● Dataset entries

══════════

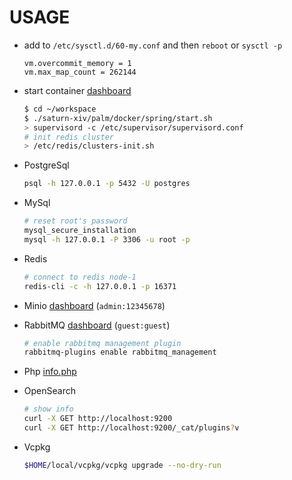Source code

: # USAGE

- add to `/etc/sysctl.d/60-my.conf` and then `reboot` or `sysctl -p`

  ```text
  vm.overcommit_memory = 1
  vm.max_map_count = 262144
  ```

- start container [dashboard](http://localhost:10001)

  ```bash
  $ cd ~/workspace
  $ ./saturn-xiv/palm/docker/spring/start.sh
  > supervisord -c /etc/supervisor/supervisord.conf
  # init redis cluster
  > /etc/redis/clusters-init.sh
  ```

- PostgreSql

  ```bash
  psql -h 127.0.0.1 -p 5432 -U postgres
  ```

- MySql

  ```bash
  # reset root's password
  mysql_secure_installation
  mysql -h 127.0.0.1 -P 3306 -u root -p
  ```

- Redis

  ```bash
  # connect to redis node-1
  redis-cli -c -h 127.0.0.1 -p 16371
  ```

- Minio [dashboard](http://localhost:9001) (`admin:12345678`)

- RabbitMQ [dashboard](http://localhost:15672) (`guest:guest`)

  ```bash
  # enable rabbitmq management plugin
  rabbitmq-plugins enable rabbitmq_management
  ```

- Php [info.php](http://localhost:8080/info.php)

- OpenSearch

  ```bash
  # show info
  curl -X GET http://localhost:9200
  curl -X GET http://localhost:9200/_cat/plugins?v
  ```

- Vcpkg

  ```bash
  $HOME/local/vcpkg/vcpkg upgrade --no-dry-run
  ```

══════════

● TASK REQUIREMENTS
Show all lines from the data above in which the word "init" appears.

● SOLUTION FOR THIS EXERCISE
  # init redis cluster
  > /etc/redis/clusters-init.sh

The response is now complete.